Read and Pray

Read and Pray May 24, 2018

If you are on social media at all, you probably have seen that Karen Swallow Prior was in a bad accident yesterday. She was hit by a bus and has sustained some serious injuries. She is having surgery this morning for a collapsed lung and has a long road of recovery ahead of her. She and her husband Roy could use so much prayer, if you are of the praying type.

A day ago I got her book, On Reading Well, in my mailbox and have been going back and forth between it and David and Marybeth Baggett’s excellent work in The Morals of the Story.

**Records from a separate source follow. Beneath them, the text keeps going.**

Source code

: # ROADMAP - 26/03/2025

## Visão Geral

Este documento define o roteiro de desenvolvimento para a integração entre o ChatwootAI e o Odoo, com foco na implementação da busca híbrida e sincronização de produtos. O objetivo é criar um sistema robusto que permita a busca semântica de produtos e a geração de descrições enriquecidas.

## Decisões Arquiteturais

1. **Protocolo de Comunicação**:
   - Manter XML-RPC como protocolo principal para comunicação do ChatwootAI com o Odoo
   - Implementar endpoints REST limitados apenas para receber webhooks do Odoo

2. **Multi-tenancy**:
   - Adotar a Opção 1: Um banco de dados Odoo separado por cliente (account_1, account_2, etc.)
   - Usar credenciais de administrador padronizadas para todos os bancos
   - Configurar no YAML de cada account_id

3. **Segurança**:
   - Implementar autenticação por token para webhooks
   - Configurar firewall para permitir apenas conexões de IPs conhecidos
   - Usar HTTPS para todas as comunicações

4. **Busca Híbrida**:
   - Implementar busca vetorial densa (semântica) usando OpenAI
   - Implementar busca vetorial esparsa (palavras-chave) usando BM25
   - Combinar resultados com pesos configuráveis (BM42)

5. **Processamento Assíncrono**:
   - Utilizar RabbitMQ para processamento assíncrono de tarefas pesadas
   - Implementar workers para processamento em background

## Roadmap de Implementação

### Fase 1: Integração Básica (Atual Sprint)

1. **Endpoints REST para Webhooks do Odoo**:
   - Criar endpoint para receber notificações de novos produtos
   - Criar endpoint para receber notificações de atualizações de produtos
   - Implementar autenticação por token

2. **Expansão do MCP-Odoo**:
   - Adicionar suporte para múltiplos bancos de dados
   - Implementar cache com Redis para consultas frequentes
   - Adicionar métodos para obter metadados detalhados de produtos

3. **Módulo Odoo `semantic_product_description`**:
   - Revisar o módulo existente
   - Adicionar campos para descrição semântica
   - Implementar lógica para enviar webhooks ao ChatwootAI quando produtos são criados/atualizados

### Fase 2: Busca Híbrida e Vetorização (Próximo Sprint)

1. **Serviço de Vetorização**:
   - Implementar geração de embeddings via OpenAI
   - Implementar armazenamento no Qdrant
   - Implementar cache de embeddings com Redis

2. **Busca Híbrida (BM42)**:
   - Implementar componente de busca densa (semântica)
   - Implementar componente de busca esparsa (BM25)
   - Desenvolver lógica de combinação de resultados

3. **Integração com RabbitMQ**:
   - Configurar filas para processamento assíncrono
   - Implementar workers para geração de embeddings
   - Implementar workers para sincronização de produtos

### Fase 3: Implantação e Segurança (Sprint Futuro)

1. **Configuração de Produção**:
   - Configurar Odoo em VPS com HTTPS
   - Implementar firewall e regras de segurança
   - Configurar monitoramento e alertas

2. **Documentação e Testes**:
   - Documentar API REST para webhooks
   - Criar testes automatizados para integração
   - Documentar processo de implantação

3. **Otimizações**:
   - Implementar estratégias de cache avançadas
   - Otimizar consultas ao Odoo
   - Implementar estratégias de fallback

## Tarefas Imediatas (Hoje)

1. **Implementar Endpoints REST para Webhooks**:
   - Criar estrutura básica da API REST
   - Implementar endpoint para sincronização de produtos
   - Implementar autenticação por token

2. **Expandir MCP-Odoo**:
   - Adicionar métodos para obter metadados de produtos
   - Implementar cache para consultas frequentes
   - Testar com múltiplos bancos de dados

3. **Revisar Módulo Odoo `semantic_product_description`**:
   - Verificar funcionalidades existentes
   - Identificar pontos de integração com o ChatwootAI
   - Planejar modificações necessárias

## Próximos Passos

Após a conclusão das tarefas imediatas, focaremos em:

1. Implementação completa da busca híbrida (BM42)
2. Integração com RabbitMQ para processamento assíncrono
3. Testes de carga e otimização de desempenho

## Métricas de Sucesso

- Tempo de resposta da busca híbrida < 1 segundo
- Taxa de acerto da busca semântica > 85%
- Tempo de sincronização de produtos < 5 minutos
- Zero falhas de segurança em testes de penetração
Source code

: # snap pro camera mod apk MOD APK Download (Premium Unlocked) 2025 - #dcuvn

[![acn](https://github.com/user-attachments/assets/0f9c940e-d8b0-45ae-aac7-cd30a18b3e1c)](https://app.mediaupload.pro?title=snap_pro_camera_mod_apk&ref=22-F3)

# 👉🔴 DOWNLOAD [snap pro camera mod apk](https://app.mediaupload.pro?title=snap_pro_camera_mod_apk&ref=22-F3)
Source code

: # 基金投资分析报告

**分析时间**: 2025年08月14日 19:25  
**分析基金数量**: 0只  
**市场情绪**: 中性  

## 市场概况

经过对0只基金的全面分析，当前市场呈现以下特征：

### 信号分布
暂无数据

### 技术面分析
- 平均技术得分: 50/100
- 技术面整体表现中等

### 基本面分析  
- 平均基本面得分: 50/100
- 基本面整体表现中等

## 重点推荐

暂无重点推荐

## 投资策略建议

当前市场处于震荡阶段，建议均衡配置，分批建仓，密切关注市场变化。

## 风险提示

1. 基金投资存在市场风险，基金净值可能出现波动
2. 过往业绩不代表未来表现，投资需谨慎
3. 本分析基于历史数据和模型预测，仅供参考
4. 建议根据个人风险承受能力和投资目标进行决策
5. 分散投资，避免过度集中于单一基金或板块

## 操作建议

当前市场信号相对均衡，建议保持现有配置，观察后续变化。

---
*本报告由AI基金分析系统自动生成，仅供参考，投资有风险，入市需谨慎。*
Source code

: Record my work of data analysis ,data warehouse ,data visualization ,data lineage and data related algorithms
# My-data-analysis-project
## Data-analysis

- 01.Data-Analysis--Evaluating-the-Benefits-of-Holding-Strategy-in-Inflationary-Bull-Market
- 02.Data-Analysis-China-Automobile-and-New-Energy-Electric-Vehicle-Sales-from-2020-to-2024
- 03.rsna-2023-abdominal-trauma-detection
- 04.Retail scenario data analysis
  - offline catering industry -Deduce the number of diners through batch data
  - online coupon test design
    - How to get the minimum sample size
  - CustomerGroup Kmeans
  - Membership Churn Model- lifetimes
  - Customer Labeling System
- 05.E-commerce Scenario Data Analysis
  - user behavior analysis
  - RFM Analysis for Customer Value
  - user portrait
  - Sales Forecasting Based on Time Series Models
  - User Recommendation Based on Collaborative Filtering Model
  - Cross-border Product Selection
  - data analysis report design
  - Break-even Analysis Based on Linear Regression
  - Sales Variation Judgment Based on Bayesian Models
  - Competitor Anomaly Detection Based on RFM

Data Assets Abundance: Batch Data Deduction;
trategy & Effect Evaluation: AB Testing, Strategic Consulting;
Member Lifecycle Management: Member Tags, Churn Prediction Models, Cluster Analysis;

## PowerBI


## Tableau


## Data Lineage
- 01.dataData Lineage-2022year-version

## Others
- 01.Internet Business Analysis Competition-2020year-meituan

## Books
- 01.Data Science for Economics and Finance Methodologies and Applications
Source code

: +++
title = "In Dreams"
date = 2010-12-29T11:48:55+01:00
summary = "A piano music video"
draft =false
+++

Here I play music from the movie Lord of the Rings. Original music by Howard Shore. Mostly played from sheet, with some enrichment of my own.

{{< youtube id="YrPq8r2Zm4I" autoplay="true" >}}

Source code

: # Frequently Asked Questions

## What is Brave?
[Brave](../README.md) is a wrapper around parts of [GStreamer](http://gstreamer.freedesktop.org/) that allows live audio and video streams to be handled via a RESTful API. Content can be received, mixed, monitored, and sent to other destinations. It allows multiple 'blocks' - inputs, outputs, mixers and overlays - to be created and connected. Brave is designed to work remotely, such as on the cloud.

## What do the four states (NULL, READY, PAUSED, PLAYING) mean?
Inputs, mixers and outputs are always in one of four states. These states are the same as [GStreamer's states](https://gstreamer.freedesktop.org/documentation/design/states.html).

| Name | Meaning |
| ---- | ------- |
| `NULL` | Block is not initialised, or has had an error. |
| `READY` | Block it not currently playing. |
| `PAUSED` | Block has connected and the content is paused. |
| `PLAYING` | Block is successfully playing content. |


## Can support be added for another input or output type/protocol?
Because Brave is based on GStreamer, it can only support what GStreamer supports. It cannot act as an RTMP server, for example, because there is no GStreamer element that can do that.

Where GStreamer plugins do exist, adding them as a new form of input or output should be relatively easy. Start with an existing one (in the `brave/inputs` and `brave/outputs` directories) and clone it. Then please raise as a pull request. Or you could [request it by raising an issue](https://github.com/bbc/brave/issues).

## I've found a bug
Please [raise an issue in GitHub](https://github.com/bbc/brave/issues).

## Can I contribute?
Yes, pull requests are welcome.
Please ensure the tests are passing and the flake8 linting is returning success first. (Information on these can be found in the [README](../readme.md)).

All I need to do to convince you to buy and read both these books is to direct your attention to this video, where someone with a microphone wanders around a street asking passers-by to name one book, just one. The first few can’t. They laugh and wave their hands and say they can’t think of any and haven’t read in a long time. Then a nice man remembers something called Moby Dick but says that actually, Moby Dick was a person who wrote something called “Horse.” Then someone names The Jungle Book, which, having ‘book’ in the title is a safe bet. Felt the person with the microphone should have congratulated him a lot more. Then, at the end, a whole slew of ladies are able to name ”Dr. Seuss” (those are scare quotes, in case you were wondering) as the last book they have ever read.

I’ve been sitting with a child laboring through a stack of Dr. Seuss for a whole week now (it’s the end of the year, we are casting about for anything) and boy, if anything makes me want to stab myself in the brain with a fork, it’s Green Eggs and Ham and the horrible Fox and Socks book. What is it with pushy annoying people trying to force tongue twisters and ham onto other people? Sam I Am needs to back down, all the way down, off the page and back into his kitchen.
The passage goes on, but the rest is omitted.